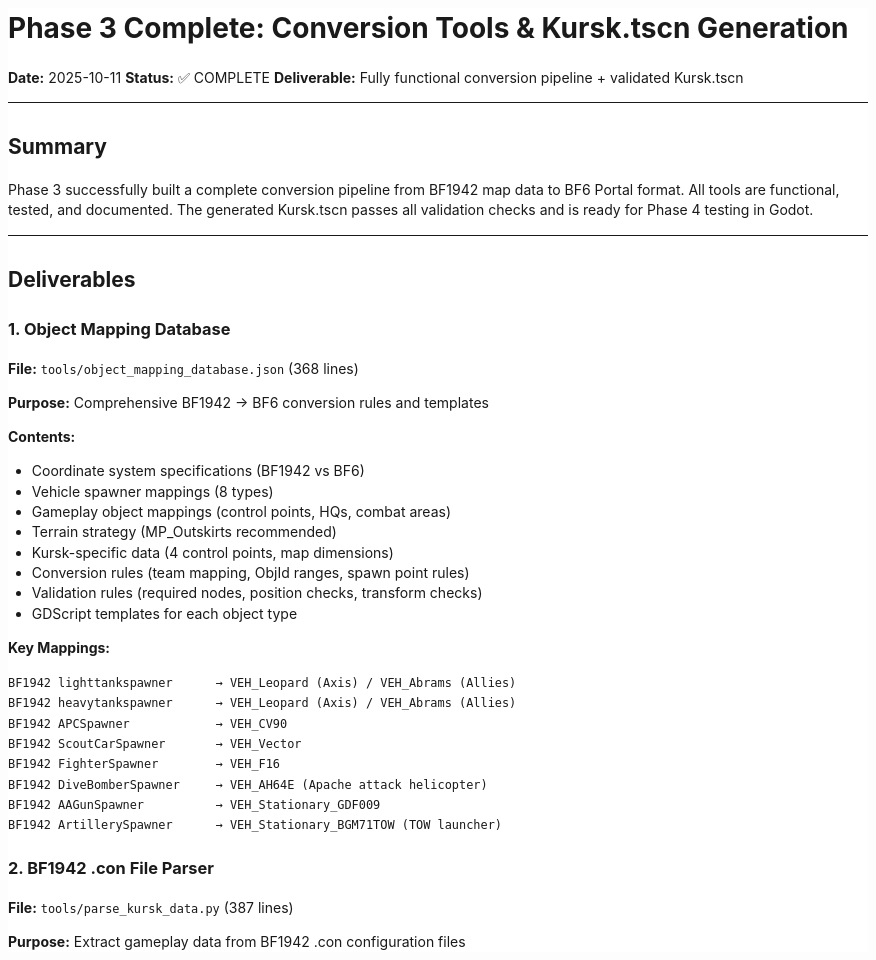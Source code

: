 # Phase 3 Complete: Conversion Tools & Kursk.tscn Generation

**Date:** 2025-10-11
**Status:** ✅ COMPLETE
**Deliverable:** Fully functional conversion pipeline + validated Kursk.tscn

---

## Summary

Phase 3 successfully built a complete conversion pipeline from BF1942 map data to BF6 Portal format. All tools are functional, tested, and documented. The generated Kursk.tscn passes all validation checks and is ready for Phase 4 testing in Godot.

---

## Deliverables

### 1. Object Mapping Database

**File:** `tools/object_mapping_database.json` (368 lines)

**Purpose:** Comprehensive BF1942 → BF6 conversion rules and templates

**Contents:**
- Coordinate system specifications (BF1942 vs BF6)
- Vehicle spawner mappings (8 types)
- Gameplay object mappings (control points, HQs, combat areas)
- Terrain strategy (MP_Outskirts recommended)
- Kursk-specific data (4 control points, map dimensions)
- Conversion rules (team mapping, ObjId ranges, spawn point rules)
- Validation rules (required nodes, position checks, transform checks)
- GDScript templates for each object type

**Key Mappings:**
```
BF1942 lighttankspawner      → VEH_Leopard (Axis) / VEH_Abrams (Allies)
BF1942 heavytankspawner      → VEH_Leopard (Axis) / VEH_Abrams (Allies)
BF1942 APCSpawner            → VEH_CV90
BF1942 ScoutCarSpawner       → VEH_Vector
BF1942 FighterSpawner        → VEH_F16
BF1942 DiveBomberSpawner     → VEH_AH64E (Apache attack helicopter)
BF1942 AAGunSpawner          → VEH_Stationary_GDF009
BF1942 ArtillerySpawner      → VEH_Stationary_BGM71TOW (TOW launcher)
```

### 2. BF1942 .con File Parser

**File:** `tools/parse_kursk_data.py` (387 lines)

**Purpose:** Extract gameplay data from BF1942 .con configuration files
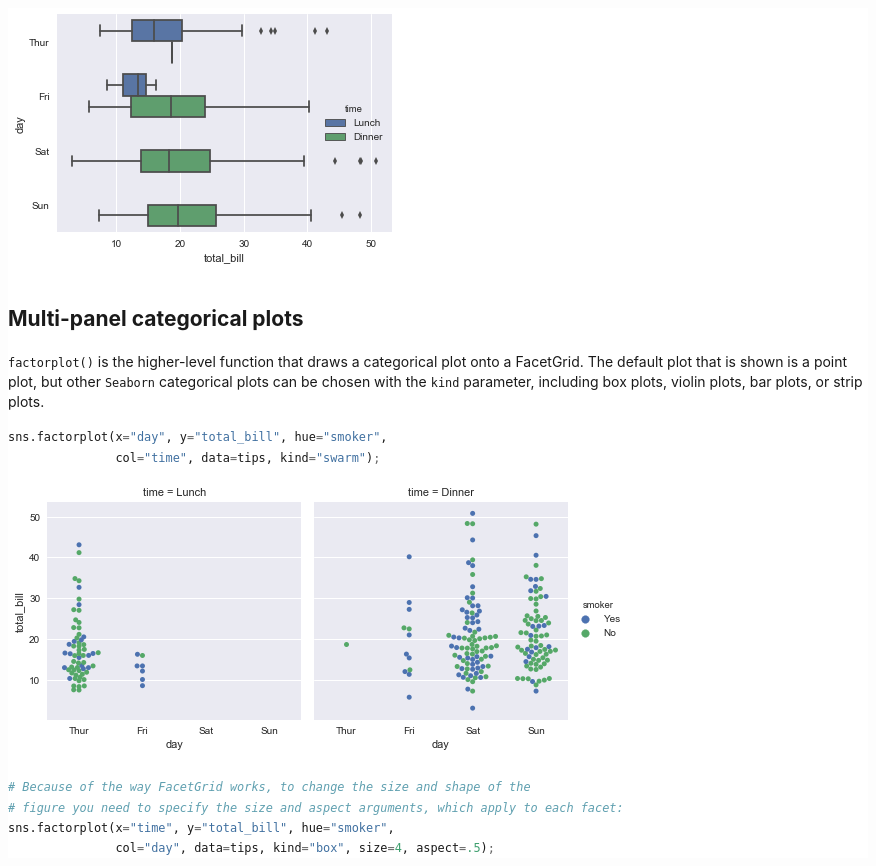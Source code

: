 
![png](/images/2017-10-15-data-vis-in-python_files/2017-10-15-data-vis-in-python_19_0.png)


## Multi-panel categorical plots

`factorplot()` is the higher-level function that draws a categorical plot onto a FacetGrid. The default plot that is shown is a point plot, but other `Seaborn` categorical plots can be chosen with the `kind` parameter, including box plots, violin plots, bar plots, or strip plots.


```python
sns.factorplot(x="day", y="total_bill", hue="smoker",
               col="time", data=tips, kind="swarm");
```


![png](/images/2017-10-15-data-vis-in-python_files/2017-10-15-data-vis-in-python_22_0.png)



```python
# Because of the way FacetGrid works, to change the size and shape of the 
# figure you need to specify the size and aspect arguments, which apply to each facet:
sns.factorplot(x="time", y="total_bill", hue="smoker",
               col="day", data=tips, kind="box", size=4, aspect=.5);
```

━━━━━━━━━━━━━━━━

Work required:
Note which lines carry the word "pipeline" in the material, then copy each of them.

Finished task:
**Deliverable:** Fully functional conversion pipeline + validated Kursk.tscn
Phase 3 successfully built a complete conversion pipeline from BF1942 map data to BF6 Portal format. All tools are functional, tested, and documented. The generated Kursk.tscn passes all validation checks and is ready for Phase 4 testing in Godot.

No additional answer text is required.